**** MATERIAL FOR THE TASK
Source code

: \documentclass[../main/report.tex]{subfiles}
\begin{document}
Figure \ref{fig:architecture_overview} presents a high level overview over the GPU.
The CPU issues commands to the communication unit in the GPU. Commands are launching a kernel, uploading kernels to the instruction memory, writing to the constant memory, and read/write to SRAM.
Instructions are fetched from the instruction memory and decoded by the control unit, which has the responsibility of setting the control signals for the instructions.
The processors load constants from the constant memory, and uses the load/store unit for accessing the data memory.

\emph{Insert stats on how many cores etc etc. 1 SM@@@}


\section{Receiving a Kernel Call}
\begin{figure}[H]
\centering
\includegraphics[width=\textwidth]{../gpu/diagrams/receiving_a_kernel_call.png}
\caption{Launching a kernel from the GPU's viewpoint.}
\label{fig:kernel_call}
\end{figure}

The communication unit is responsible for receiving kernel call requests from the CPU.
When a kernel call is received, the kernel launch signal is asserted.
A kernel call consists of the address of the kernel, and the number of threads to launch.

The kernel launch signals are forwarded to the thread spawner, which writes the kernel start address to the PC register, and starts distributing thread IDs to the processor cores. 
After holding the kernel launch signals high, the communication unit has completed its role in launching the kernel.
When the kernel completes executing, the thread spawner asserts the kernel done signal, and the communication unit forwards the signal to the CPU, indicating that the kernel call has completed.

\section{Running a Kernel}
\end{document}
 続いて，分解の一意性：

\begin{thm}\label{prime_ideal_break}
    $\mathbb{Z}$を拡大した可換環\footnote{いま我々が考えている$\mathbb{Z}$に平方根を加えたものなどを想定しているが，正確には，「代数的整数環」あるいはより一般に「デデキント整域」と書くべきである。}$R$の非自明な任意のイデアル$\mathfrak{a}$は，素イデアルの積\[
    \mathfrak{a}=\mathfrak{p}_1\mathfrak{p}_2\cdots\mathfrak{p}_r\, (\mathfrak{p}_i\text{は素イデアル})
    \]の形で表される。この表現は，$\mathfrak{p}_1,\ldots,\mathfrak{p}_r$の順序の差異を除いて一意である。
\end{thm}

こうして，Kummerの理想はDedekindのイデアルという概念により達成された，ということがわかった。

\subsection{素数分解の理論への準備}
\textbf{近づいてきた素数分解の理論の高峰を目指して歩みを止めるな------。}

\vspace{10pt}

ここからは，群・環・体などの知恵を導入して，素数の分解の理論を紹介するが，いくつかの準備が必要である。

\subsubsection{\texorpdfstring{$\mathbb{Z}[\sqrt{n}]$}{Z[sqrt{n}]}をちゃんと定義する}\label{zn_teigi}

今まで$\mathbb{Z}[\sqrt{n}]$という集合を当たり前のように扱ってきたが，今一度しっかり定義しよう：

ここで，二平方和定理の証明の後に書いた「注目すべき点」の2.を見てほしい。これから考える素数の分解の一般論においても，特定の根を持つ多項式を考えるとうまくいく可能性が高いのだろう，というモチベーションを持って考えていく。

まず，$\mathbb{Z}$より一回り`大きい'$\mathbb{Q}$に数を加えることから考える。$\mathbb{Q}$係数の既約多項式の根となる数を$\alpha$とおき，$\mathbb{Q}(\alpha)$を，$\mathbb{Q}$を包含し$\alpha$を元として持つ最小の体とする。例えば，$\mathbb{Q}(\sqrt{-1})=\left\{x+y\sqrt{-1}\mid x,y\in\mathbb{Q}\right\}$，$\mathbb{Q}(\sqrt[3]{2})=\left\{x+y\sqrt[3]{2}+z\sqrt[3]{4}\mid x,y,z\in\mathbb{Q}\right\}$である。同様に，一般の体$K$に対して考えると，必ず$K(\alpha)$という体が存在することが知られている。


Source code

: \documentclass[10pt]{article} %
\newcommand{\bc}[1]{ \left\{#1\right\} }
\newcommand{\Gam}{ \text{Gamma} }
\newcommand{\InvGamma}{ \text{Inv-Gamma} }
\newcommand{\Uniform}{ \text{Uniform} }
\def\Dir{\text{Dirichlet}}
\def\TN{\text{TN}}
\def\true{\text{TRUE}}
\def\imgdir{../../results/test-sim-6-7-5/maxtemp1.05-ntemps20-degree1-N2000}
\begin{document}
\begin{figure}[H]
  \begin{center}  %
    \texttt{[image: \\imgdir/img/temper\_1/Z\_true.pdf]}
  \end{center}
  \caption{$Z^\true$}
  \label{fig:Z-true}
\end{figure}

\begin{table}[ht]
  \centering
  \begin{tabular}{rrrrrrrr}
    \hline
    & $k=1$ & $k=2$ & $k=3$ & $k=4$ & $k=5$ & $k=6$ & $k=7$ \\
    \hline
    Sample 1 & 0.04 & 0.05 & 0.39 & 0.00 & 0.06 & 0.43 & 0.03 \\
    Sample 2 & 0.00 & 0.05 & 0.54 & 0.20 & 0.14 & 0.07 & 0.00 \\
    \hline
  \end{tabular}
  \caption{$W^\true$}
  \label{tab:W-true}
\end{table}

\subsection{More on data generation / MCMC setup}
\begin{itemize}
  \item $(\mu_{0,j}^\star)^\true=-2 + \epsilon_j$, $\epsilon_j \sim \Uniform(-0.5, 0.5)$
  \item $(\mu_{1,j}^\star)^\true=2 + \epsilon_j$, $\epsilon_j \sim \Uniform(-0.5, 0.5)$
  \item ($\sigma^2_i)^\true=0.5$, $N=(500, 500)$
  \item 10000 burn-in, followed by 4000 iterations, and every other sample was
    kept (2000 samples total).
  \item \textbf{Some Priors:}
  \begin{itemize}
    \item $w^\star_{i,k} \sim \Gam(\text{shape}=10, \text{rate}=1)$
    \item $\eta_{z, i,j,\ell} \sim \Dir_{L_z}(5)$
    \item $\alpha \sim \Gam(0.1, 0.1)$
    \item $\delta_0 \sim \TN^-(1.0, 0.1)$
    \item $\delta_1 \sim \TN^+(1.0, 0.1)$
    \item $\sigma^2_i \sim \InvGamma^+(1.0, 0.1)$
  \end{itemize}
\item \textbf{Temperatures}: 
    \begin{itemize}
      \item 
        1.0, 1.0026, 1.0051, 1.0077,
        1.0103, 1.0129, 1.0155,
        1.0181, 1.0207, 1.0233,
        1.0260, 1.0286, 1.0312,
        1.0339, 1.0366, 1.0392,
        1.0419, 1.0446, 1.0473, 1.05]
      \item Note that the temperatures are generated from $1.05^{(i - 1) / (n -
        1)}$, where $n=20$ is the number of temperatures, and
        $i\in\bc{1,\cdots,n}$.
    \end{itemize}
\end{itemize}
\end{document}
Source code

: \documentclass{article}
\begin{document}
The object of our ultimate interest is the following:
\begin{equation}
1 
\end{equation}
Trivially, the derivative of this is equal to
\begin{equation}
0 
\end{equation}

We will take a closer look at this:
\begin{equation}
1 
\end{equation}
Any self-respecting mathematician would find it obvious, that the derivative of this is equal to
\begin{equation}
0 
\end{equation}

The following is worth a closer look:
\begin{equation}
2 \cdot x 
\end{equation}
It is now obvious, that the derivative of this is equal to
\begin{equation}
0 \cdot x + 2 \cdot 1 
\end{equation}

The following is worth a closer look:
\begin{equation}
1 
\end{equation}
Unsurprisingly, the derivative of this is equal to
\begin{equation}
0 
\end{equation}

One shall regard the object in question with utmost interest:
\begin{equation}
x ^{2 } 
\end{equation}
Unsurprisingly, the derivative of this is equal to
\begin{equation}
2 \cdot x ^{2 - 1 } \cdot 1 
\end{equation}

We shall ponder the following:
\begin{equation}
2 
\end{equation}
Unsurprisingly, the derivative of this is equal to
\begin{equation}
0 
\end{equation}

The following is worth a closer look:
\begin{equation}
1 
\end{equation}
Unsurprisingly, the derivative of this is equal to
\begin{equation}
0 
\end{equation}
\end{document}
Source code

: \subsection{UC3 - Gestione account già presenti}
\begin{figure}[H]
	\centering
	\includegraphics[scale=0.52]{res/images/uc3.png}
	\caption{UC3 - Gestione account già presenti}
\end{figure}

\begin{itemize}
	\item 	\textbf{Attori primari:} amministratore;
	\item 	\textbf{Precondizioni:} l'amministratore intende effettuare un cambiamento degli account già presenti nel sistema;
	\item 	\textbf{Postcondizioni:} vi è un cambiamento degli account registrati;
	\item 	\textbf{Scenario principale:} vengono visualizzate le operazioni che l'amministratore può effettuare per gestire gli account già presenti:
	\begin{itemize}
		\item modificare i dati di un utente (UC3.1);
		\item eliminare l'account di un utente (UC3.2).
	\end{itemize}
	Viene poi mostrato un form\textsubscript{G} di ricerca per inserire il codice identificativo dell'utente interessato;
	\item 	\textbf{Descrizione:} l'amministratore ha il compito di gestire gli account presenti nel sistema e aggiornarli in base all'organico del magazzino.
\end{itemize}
********
TASK ITEM:
Quote exactly the lines running from the start of the listing above through the line where "After holding the" is found, and output no other lines.

WRITTEN REPLY:
Source code

: \documentclass[../main/report.tex]{subfiles}
\begin{document}
Figure \ref{fig:architecture_overview} presents a high level overview over the GPU.
The CPU issues commands to the communication unit in the GPU. Commands are launching a kernel, uploading kernels to the instruction memory, writing to the constant memory, and read/write to SRAM.
Instructions are fetched from the instruction memory and decoded by the control unit, which has the responsibility of setting the control signals for the instructions.
The processors load constants from the constant memory, and uses the load/store unit for accessing the data memory.

\emph{Insert stats on how many cores etc etc. 1 SM@@@}


\section{Receiving a Kernel Call}
\begin{figure}[H]
\centering
\includegraphics[width=\textwidth]{../gpu/diagrams/receiving_a_kernel_call.png}
\caption{Launching a kernel from the GPU's viewpoint.}
\label{fig:kernel_call}
\end{figure}

The communication unit is responsible for receiving kernel call requests from the CPU.
When a kernel call is received, the kernel launch signal is asserted.
A kernel call consists of the address of the kernel, and the number of threads to launch.

The kernel launch signals are forwarded to the thread spawner, which writes the kernel start address to the PC register, and starts distributing thread IDs to the processor cores. 
After holding the kernel launch signals high, the communication unit has completed its role in launching the kernel.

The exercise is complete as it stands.